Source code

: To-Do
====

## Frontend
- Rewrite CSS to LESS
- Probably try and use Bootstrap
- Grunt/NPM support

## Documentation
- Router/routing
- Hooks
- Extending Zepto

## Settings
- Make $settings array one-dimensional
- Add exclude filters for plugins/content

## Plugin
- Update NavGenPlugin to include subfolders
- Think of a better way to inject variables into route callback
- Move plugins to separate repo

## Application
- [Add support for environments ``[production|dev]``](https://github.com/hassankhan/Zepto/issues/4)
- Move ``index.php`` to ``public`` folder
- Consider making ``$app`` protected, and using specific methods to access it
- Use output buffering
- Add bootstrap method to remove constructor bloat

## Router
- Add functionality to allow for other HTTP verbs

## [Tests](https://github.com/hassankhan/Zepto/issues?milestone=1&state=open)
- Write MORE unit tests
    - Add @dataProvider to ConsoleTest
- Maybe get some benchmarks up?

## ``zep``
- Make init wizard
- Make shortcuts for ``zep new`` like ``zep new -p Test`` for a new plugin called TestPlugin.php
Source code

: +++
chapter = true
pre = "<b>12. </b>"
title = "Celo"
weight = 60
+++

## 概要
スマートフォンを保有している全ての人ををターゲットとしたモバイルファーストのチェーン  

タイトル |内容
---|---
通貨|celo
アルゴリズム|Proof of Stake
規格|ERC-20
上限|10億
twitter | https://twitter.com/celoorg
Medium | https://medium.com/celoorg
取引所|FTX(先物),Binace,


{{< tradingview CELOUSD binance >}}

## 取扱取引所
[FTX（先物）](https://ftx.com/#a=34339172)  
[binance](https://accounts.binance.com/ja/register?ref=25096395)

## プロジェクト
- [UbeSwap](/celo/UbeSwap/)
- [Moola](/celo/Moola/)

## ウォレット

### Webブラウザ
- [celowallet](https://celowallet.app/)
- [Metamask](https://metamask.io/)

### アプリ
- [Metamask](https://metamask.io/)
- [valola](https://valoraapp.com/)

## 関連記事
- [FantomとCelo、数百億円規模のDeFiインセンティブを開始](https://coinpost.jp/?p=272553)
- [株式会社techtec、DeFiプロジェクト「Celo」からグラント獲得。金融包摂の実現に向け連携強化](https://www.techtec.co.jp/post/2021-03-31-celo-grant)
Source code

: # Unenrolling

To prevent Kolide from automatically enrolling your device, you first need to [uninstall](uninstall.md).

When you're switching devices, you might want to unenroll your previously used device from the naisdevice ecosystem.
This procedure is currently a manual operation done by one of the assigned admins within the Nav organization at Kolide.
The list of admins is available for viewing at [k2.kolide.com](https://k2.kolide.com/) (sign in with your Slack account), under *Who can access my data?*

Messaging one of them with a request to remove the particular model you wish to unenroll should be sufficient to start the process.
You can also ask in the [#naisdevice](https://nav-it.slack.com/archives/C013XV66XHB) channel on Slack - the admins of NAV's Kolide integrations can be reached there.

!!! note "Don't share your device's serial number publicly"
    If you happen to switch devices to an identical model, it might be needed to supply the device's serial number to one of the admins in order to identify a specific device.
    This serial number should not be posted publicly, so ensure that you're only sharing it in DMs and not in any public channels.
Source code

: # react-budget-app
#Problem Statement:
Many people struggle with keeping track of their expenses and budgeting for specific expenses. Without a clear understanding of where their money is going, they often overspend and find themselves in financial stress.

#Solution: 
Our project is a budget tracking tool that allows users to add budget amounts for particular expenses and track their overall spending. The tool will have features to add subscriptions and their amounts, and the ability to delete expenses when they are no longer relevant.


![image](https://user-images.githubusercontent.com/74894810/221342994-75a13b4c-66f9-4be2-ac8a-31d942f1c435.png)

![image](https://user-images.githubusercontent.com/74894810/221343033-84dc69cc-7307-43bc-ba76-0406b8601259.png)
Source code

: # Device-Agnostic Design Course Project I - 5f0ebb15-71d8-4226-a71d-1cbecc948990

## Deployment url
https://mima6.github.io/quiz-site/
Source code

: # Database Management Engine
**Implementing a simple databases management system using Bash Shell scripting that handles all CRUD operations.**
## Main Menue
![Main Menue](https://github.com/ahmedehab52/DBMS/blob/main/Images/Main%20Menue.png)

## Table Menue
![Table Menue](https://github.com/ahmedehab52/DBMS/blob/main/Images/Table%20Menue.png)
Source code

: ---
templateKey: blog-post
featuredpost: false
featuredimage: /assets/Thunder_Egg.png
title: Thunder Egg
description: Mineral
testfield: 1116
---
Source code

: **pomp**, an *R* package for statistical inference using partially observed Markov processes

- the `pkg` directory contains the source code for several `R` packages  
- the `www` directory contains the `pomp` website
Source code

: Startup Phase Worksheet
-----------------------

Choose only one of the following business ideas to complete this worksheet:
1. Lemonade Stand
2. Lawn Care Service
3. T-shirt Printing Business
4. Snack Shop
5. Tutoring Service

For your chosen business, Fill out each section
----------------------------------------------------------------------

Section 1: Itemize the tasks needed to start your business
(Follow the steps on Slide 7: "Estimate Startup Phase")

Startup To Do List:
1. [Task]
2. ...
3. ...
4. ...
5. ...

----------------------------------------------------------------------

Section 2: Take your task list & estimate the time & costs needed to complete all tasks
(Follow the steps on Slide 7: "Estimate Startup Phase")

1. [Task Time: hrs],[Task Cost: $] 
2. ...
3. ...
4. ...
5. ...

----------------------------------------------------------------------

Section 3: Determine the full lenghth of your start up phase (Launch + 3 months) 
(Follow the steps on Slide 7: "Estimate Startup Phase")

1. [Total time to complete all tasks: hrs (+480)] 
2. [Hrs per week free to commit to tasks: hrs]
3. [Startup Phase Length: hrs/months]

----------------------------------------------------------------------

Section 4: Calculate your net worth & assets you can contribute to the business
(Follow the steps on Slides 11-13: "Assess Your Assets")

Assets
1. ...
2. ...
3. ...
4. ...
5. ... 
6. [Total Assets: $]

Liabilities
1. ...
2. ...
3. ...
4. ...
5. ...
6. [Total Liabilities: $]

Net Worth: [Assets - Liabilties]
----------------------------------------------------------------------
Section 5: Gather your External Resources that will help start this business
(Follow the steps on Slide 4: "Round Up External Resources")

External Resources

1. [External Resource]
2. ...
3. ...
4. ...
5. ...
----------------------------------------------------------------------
+ + +
## The problem
Retype only the stretch of lines above starting at the one with "### Webブラウザ" and stopping at the one with "The list of", exactly as written, with both kept.

## Answer section
### Webブラウザ
- [celowallet](https://celowallet.app/)
- [Metamask](https://metamask.io/)

### アプリ
- [Metamask](https://metamask.io/)
- [valola](https://valoraapp.com/)

## 関連記事
- [FantomとCelo、数百億円規模のDeFiインセンティブを開始](https://coinpost.jp/?p=272553)
- [株式会社techtec、DeFiプロジェクト「Celo」からグラント獲得。金融包摂の実現に向け連携強化](https://www.techtec.co.jp/post/2021-03-31-celo-grant)
Source code

: # Unenrolling

To prevent Kolide from automatically enrolling your device, you first need to [uninstall](uninstall.md).

When you're switching devices, you might want to unenroll your previously used device from the naisdevice ecosystem.
This procedure is currently a manual operation done by one of the assigned admins within the Nav organization at Kolide.
The list of admins is available for viewing at [k2.kolide.com](https://k2.kolide.com/) (sign in with your Slack account), under *Who can access my data?*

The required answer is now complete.